After losing more than $140 million in 2003, Sierra Pacific Resources, parent company of Nevada Power Co. of Las Vegas, reported a loss of $44.5 million, or 38 cents per share, for the first quarter of 2004.
The loss is wider than the $11.2 million, or 10 cents a share, reported for the same 2003 quarter. The company blamed the poor results on a series of one-time charges.
Revenue for the company was $588.5 million for the quarter, down from $602.8 million reported a year ago. On the positive side, operating expenses also decreased to $542.9 million, down from $556.3 million in the same 2003 quarter.

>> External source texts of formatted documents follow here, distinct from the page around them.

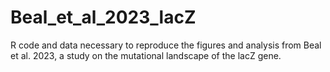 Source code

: # Beal_et_al_2023_lacZ
R code and data necessary to reproduce the figures and analysis from Beal et al. 2023, a study on the mutational landscape of the lacZ gene.
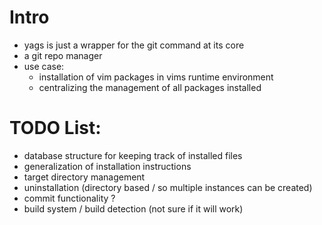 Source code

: # Intro
  - yags is just a wrapper for the git command at its core
  - a git repo manager
  - use case:
     + installation of vim packages in vims runtime environment
     + centralizing the management of all packages installed 
    
# TODO List:
 + database structure for keeping track of installed files
 + generalization of installation instructions
 + target directory management
 + uninstallation (directory based / so multiple instances can be created)
 + commit functionality ?
 + build system / build detection (not sure if it will work)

Walter Higgins, chief executive of Sierra Pacific Resources, said the company continues to work toward restoring its troubled credit rating and increasing shareholder value.
"Because of our financial challenges, it will take time to attain these objectives," he said. "We believe that in the long term, the business strategies we are pursuing will result in a financially healthy company."

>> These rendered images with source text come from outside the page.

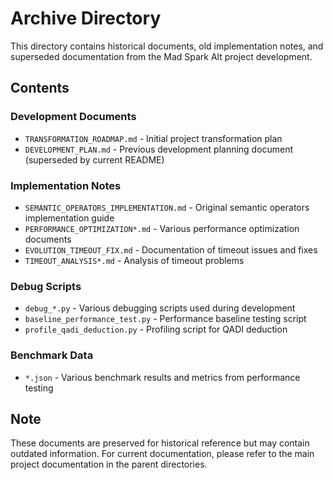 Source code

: # Archive Directory

This directory contains historical documents, old implementation notes, and superseded documentation from the Mad Spark Alt project development.

## Contents

### Development Documents
- `TRANSFORMATION_ROADMAP.md` - Initial project transformation plan
- `DEVELOPMENT_PLAN.md` - Previous development planning document (superseded by current README)

### Implementation Notes
- `SEMANTIC_OPERATORS_IMPLEMENTATION.md` - Original semantic operators implementation guide
- `PERFORMANCE_OPTIMIZATION*.md` - Various performance optimization documents
- `EVOLUTION_TIMEOUT_FIX.md` - Documentation of timeout issues and fixes
- `TIMEOUT_ANALYSIS*.md` - Analysis of timeout problems

### Debug Scripts
- `debug_*.py` - Various debugging scripts used during development
- `baseline_performance_test.py` - Performance baseline testing script
- `profile_qadi_deduction.py` - Profiling script for QADI deduction

### Benchmark Data
- `*.json` - Various benchmark results and metrics from performance testing

## Note

These documents are preserved for historical reference but may contain outdated information. For current documentation, please refer to the main project documentation in the parent directories.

Among the charges cited by the company were $26.6 million related to after-tax costs of parent company financing activities, goodwill and merger costs and a small write-off of disallowed deferred energy costs at Nevada Power.

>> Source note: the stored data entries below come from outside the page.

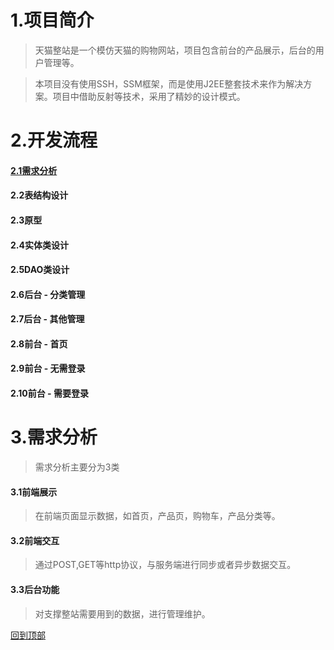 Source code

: # 1.项目简介
>天猫整站是一个模仿天猫的购物网站，项目包含前台的产品展示，后台的用户管理等。 
  
>本项目没有使用SSH，SSM框架，而是使用J2EE整套技术来作为解决方案。项目中借助反射等技术，采用了精妙的设计模式。  

# 2.开发流程  
#### [2.1需求分析](#3需求分析)
#### 2.2表结构设计  
#### 2.3原型  
#### 2.4实体类设计    
#### 2.5DAO类设计  
#### 2.6后台 - 分类管理  
#### 2.7后台 - 其他管理  
#### 2.8前台 - 首页  
#### 2.9前台 - 无需登录  
#### 2.10前台 - 需要登录

# 3.需求分析
>需求分析主要分为3类
#### 3.1前端展示  
>在前端页面显示数据，如首页，产品页，购物车，产品分类等。  
#### 3.2前端交互  
>通过POST,GET等http协议，与服务端进行同步或者异步数据交互。  
#### 3.3后台功能  
>对支撑整站需要用到的数据，进行管理维护。     

[回到顶部](#readme)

The Nevada Power subsidiary posted a $15.4 million loss, slightly higher than the $15.2 million lost in the same quarter last year. The Las Vegas electric company reported first-quarter revenue of $326.5 million, off from $331.7 million a year ago.
Nevada Power has 1,800 employees in Southern Nevada and 702,771 customers.
Gross electric margin -- defined as revenue minus the cost of energy -- was $11.7 million, up 12.5 percent over the first quarter 2003. The company attributed the results to $6.5 million in increased transmission revenue as portions of its Centennial Plan system were placed into service. The company also gained $5.2 million in additional revenue because of customer growth.
Dragging down Nevada Power's revenue were $6.4 million in higher power plant maintenance costs because of scheduled work at the company's Clark Station and Reid Gardner power plants. The company also wrote off $4 million in disallowed costs related to the 1999 merger with Sierra Pacific Power Co. of Reno and paid $3.1 million in higher long-term debt interest costs.
Nevada Power -- which only generates about 40 percent of the electricity needed to serve its customers -- also saw purchased power costs increase 6.9 percent from $119.3 million in the first quarter of 2003 to $127.5 million for the same 2004 quarter. The company said the increase was due to higher demand and higher costs.